**About this task:**
The entries should be restated word for word.

Top of Data supplied

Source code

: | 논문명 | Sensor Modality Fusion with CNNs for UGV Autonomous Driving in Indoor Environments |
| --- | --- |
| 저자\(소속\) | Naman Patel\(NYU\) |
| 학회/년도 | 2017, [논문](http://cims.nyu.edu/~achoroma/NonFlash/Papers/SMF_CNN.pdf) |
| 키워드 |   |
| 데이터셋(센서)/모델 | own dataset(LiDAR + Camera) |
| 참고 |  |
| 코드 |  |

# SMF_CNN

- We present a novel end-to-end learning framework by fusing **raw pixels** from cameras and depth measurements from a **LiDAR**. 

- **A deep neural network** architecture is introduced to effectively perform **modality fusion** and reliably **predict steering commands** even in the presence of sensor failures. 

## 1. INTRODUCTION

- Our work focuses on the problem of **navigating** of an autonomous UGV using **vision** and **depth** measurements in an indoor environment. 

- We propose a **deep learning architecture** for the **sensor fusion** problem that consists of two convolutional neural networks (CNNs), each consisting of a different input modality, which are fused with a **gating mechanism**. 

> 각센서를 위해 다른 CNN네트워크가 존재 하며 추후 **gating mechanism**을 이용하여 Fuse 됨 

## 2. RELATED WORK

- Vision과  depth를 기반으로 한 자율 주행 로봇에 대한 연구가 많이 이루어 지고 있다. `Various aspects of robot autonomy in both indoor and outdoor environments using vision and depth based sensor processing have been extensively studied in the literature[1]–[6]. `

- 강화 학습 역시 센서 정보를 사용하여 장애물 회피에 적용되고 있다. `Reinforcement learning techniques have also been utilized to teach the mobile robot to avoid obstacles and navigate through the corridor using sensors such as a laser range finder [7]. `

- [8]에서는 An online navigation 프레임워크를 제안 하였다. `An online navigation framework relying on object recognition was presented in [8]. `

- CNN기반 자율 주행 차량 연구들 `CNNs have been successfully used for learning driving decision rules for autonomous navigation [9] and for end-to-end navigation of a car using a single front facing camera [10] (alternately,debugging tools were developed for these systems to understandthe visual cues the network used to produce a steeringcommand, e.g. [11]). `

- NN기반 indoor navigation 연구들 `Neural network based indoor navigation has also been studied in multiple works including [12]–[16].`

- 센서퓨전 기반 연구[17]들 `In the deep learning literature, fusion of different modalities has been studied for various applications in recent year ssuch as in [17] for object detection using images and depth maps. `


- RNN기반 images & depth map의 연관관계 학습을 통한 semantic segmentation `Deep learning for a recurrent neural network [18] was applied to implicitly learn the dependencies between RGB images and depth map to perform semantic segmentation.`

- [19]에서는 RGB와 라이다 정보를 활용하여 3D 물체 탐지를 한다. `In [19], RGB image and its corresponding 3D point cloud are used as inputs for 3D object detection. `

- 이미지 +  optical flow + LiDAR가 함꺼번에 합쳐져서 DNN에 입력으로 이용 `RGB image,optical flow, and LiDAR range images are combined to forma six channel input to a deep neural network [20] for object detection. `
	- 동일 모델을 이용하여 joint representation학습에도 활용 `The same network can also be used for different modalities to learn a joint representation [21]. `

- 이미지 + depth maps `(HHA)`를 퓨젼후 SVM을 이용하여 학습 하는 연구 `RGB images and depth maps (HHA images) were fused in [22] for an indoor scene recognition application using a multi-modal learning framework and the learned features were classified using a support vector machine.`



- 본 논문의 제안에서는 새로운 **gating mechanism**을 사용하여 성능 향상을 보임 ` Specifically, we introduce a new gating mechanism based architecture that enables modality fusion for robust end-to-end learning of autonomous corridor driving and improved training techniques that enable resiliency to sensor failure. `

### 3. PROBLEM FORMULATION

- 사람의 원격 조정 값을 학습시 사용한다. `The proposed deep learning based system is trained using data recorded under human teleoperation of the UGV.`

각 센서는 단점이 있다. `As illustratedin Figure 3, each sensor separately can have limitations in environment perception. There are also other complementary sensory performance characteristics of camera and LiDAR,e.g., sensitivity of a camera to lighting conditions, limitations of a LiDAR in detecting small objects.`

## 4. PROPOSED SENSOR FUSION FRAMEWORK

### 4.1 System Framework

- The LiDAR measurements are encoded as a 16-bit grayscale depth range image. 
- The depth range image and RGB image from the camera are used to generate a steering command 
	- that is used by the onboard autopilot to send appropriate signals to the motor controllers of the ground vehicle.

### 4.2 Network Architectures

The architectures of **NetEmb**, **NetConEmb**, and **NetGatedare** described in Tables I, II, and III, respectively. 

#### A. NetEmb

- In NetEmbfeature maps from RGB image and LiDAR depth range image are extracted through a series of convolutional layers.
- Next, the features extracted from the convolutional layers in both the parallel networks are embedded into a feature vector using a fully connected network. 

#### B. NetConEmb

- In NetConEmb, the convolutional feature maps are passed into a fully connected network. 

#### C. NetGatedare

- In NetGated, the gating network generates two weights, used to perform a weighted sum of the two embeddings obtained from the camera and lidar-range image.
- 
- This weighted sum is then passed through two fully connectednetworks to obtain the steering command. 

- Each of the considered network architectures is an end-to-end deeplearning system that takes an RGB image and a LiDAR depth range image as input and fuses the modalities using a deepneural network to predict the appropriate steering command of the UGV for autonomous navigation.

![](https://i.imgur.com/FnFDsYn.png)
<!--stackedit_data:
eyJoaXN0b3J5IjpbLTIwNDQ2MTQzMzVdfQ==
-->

Bottom of Data supplied

**Solution to the exercise:**
Source code

: | 논문명 | Sensor Modality Fusion with CNNs for UGV Autonomous Driving in Indoor Environments |
| --- | --- |
| 저자\(소속\) | Naman Patel\(NYU\) |
| 학회/년도 | 2017, [논문](http://cims.nyu.edu/~achoroma/NonFlash/Papers/SMF_CNN.pdf) |
| 키워드 |   |
| 데이터셋(센서)/모델 | own dataset(LiDAR + Camera) |
| 참고 |  |
| 코드 |  |

# SMF_CNN

- We present a novel end-to-end learning framework by fusing **raw pixels** from cameras and depth measurements from a **LiDAR**. 

- **A deep neural network** architecture is introduced to effectively perform **modality fusion** and reliably **predict steering commands** even in the presence of sensor failures. 

## 1. INTRODUCTION

- Our work focuses on the problem of **navigating** of an autonomous UGV using **vision** and **depth** measurements in an indoor environment. 

- We propose a **deep learning architecture** for the **sensor fusion** problem that consists of two convolutional neural networks (CNNs), each consisting of a different input modality, which are fused with a **gating mechanism**. 

> 각센서를 위해 다른 CNN네트워크가 존재 하며 추후 **gating mechanism**을 이용하여 Fuse 됨 

## 2. RELATED WORK

- Vision과  depth를 기반으로 한 자율 주행 로봇에 대한 연구가 많이 이루어 지고 있다. `Various aspects of robot autonomy in both indoor and outdoor environments using vision and depth based sensor processing have been extensively studied in the literature[1]–[6]. `

- 강화 학습 역시 센서 정보를 사용하여 장애물 회피에 적용되고 있다. `Reinforcement learning techniques have also been utilized to teach the mobile robot to avoid obstacles and navigate through the corridor using sensors such as a laser range finder [7]. `

- [8]에서는 An online navigation 프레임워크를 제안 하였다. `An online navigation framework relying on object recognition was presented in [8]. `

- CNN기반 자율 주행 차량 연구들 `CNNs have been successfully used for learning driving decision rules for autonomous navigation [9] and for end-to-end navigation of a car using a single front facing camera [10] (alternately,debugging tools were developed for these systems to understandthe visual cues the network used to produce a steeringcommand, e.g. [11]). `

- NN기반 indoor navigation 연구들 `Neural network based indoor navigation has also been studied in multiple works including [12]–[16].`

- 센서퓨전 기반 연구[17]들 `In the deep learning literature, fusion of different modalities has been studied for various applications in recent year ssuch as in [17] for object detection using images and depth maps. `


- RNN기반 images & depth map의 연관관계 학습을 통한 semantic segmentation `Deep learning for a recurrent neural network [18] was applied to implicitly learn the dependencies between RGB images and depth map to perform semantic segmentation.`

- [19]에서는 RGB와 라이다 정보를 활용하여 3D 물체 탐지를 한다. `In [19], RGB image and its corresponding 3D point cloud are used as inputs for 3D object detection. `

- 이미지 +  optical flow + LiDAR가 함꺼번에 합쳐져서 DNN에 입력으로 이용 `RGB image,optical flow, and LiDAR range images are combined to forma six channel input to a deep neural network [20] for object detection. `
	- 동일 모델을 이용하여 joint representation학습에도 활용 `The same network can also be used for different modalities to learn a joint representation [21]. `

- 이미지 + depth maps `(HHA)`를 퓨젼후 SVM을 이용하여 학습 하는 연구 `RGB images and depth maps (HHA images) were fused in [22] for an indoor scene recognition application using a multi-modal learning framework and the learned features were classified using a support vector machine.`



- 본 논문의 제안에서는 새로운 **gating mechanism**을 사용하여 성능 향상을 보임 ` Specifically, we introduce a new gating mechanism based architecture that enables modality fusion for robust end-to-end learning of autonomous corridor driving and improved training techniques that enable resiliency to sensor failure. `

### 3. PROBLEM FORMULATION

- 사람의 원격 조정 값을 학습시 사용한다. `The proposed deep learning based system is trained using data recorded under human teleoperation of the UGV.`

각 센서는 단점이 있다. `As illustratedin Figure 3, each sensor separately can have limitations in environment perception. There are also other complementary sensory performance characteristics of camera and LiDAR,e.g., sensitivity of a camera to lighting conditions, limitations of a LiDAR in detecting small objects.`

## 4. PROPOSED SENSOR FUSION FRAMEWORK

### 4.1 System Framework

- The LiDAR measurements are encoded as a 16-bit grayscale depth range image. 
- The depth range image and RGB image from the camera are used to generate a steering command 
	- that is used by the onboard autopilot to send appropriate signals to the motor controllers of the ground vehicle.

### 4.2 Network Architectures

The architectures of **NetEmb**, **NetConEmb**, and **NetGatedare** described in Tables I, II, and III, respectively. 

#### A. NetEmb

- In NetEmbfeature maps from RGB image and LiDAR depth range image are extracted through a series of convolutional layers.
- Next, the features extracted from the convolutional layers in both the parallel networks are embedded into a feature vector using a fully connected network. 

#### B. NetConEmb

- In NetConEmb, the convolutional feature maps are passed into a fully connected network. 

#### C. NetGatedare

- In NetGated, the gating network generates two weights, used to perform a weighted sum of the two embeddings obtained from the camera and lidar-range image.
- 
- This weighted sum is then passed through two fully connectednetworks to obtain the steering command. 

- Each of the considered network architectures is an end-to-end deeplearning system that takes an RGB image and a LiDAR depth range image as input and fuses the modalities using a deepneural network to predict the appropriate steering command of the UGV for autonomous navigation.

![](https://i.imgur.com/FnFDsYn.png)
<!--stackedit_data:
eyJoaXN0b3J5IjpbLTIwNDQ2MTQzMzVdfQ==
-->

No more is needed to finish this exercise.